Please restate each line of the data below exactly. Omit all images.

> _Data listing_:
☆ ☆ ☆ ☆ ☆ ☆ ☆

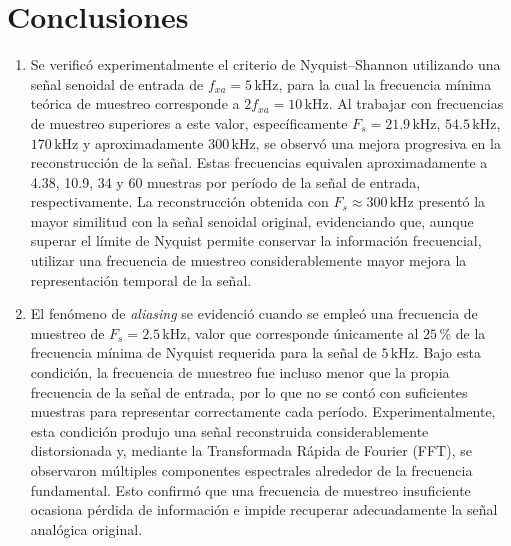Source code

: \documentclass[conference]{IEEEtran}
\begin{document}

\section{Conclusiones}

\begin{enumerate}

    \item Se verificó experimentalmente el criterio de Nyquist--Shannon utilizando una señal senoidal de entrada de $f_{xa}=5\,\text{kHz}$, para la cual la frecuencia mínima teórica de muestreo corresponde a $2f_{xa}=10\,\text{kHz}$. Al trabajar con frecuencias de muestreo superiores a este valor, específicamente $F_s=21.9\,\text{kHz}$, $54.5\,\text{kHz}$, $170\,\text{kHz}$ y aproximadamente $300\,\text{kHz}$, se observó una mejora progresiva en la reconstrucción de la señal. Estas frecuencias equivalen aproximadamente a 4.38, 10.9, 34 y 60 muestras por período de la señal de entrada, respectivamente. La reconstrucción obtenida con $F_s \approx 300\,\text{kHz}$ presentó la mayor similitud con la señal senoidal original, evidenciando que, aunque superar el límite de Nyquist permite conservar la información frecuencial, utilizar una frecuencia de muestreo considerablemente mayor mejora la representación temporal de la señal.

    \item El fenómeno de \textit{aliasing} se evidenció cuando se empleó una frecuencia de muestreo de $F_s=2.5\,\text{kHz}$, valor que corresponde únicamente al $25\,\%$ de la frecuencia mínima de Nyquist requerida para la señal de $5\,\text{kHz}$. Bajo esta condición, la frecuencia de muestreo fue incluso menor que la propia frecuencia de la señal de entrada, por lo que no se contó con suficientes muestras para representar correctamente cada período. Experimentalmente, esta condición produjo una señal reconstruida considerablemente distorsionada y, mediante la Transformada Rápida de Fourier (FFT), se observaron múltiples componentes espectrales alrededor de la frecuencia fundamental. Esto confirmó que una frecuencia de muestreo insuficiente ocasiona pérdida de información e impide recuperar adecuadamente la señal analógica original.


\end{enumerate}
\end{document}
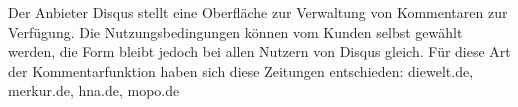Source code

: Der Anbieter Disqus stellt eine Oberfläche zur Verwaltung von Kommentaren zur Verfügung. 
Die Nutzungsbedingungen können vom Kunden selbst gewählt werden, die Form bleibt jedoch 
bei allen Nutzern von Disqus gleich. Für diese Art der Kommentarfunktion haben sich diese
Zeitungen entschieden: diewelt.de, merkur.de, hna.de, mopo.de









  \\\midrule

☆ ☆ ☆ ☆ ☆ ☆ ☆

> _Output below_:
Source code

: \documentclass[conference]{IEEEtran}
\begin{document}

\section{Conclusiones}

\begin{enumerate}

    \item Se verificó experimentalmente el criterio de Nyquist--Shannon utilizando una señal senoidal de entrada de $f_{xa}=5\,\text{kHz}$, para la cual la frecuencia mínima teórica de muestreo corresponde a $2f_{xa}=10\,\text{kHz}$. Al trabajar con frecuencias de muestreo superiores a este valor, específicamente $F_s=21.9\,\text{kHz}$, $54.5\,\text{kHz}$, $170\,\text{kHz}$ y aproximadamente $300\,\text{kHz}$, se observó una mejora progresiva en la reconstrucción de la señal. Estas frecuencias equivalen aproximadamente a 4.38, 10.9, 34 y 60 muestras por período de la señal de entrada, respectivamente. La reconstrucción obtenida con $F_s \approx 300\,\text{kHz}$ presentó la mayor similitud con la señal senoidal original, evidenciando que, aunque superar el límite de Nyquist permite conservar la información frecuencial, utilizar una frecuencia de muestreo considerablemente mayor mejora la representación temporal de la señal.

    \item El fenómeno de \textit{aliasing} se evidenció cuando se empleó una frecuencia de muestreo de $F_s=2.5\,\text{kHz}$, valor que corresponde únicamente al $25\,\%$ de la frecuencia mínima de Nyquist requerida para la señal de $5\,\text{kHz}$. Bajo esta condición, la frecuencia de muestreo fue incluso menor que la propia frecuencia de la señal de entrada, por lo que no se contó con suficientes muestras para representar correctamente cada período. Experimentalmente, esta condición produjo una señal reconstruida considerablemente distorsionada y, mediante la Transformada Rápida de Fourier (FFT), se observaron múltiples componentes espectrales alrededor de la frecuencia fundamental. Esto confirmó que una frecuencia de muestreo insuficiente ocasiona pérdida de información e impide recuperar adecuadamente la señal analógica original.


\end{enumerate}
\end{document}
Source code

: Der Anbieter Disqus stellt eine Oberfläche zur Verwaltung von Kommentaren zur Verfügung. 
Die Nutzungsbedingungen können vom Kunden selbst gewählt werden, die Form bleibt jedoch 
bei allen Nutzern von Disqus gleich. Für diese Art der Kommentarfunktion haben sich diese
Zeitungen entschieden: diewelt.de, merkur.de, hna.de, mopo.de









  \\\midrule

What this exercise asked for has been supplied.